Start of PROVIDED DATA

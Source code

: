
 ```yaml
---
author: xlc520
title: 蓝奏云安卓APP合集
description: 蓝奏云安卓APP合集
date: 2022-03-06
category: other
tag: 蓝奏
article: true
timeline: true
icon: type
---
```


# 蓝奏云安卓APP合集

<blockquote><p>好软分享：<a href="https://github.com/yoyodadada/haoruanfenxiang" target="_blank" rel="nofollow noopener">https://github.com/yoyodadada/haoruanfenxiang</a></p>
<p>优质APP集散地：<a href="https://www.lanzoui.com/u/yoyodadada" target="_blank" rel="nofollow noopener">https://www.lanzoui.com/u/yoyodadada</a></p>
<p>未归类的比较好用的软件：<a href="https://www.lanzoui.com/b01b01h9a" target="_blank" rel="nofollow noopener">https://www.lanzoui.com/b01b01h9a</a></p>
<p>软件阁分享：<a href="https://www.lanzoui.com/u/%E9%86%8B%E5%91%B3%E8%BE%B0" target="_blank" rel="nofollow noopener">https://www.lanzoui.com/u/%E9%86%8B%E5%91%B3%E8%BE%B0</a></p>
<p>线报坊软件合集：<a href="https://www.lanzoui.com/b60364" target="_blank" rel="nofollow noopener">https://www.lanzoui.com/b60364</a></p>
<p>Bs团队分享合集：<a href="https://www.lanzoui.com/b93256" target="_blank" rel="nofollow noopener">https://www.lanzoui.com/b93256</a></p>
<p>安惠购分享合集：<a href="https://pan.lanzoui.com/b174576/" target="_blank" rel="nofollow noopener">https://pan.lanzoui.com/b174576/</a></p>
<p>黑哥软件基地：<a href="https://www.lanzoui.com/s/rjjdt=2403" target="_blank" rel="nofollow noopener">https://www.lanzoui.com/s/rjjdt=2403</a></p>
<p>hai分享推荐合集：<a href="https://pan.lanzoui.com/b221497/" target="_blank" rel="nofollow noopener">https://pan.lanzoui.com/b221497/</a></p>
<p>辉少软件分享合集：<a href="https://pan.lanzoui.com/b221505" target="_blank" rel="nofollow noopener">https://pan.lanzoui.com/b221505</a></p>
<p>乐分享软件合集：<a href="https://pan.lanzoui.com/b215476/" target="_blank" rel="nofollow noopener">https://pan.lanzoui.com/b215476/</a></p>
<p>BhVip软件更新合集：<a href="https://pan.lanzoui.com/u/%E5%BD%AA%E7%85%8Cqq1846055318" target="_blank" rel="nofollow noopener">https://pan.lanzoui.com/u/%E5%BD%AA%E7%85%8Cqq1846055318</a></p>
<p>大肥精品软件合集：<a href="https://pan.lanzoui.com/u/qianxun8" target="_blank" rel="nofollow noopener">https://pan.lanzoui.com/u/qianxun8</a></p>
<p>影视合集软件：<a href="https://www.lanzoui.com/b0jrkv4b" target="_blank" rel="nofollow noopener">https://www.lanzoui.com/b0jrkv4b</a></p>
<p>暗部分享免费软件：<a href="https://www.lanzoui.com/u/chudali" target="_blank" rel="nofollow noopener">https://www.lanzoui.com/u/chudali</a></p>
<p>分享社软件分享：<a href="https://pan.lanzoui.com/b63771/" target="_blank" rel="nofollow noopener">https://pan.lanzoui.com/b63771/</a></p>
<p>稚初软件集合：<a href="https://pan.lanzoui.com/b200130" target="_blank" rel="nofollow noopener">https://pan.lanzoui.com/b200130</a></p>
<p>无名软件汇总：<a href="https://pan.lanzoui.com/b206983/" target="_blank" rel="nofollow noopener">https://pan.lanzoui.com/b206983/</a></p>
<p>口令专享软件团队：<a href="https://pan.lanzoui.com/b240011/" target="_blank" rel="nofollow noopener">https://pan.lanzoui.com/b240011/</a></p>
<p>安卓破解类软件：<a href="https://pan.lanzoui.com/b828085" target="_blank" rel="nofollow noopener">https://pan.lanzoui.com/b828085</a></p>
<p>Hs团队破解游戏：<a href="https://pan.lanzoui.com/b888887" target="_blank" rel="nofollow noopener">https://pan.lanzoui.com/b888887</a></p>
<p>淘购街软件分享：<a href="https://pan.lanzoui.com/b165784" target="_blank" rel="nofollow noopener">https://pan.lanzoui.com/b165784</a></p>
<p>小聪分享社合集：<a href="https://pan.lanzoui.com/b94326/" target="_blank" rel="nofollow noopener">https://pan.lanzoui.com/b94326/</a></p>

End of PROVIDED DATA

_AIM OF THE EXERCISE:_
Find every line in the records above that holds the word "yoyodadada", and copy each one.

_ANSWER TO THE EXERCISE:_
<blockquote><p>好软分享：<a href="https://github.com/yoyodadada/haoruanfenxiang" target="_blank" rel="nofollow noopener">https://github.com/yoyodadada/haoruanfenxiang</a></p>
<p>优质APP集散地：<a href="https://www.lanzoui.com/u/yoyodadada" target="_blank" rel="nofollow noopener">https://www.lanzoui.com/u/yoyodadada</a></p>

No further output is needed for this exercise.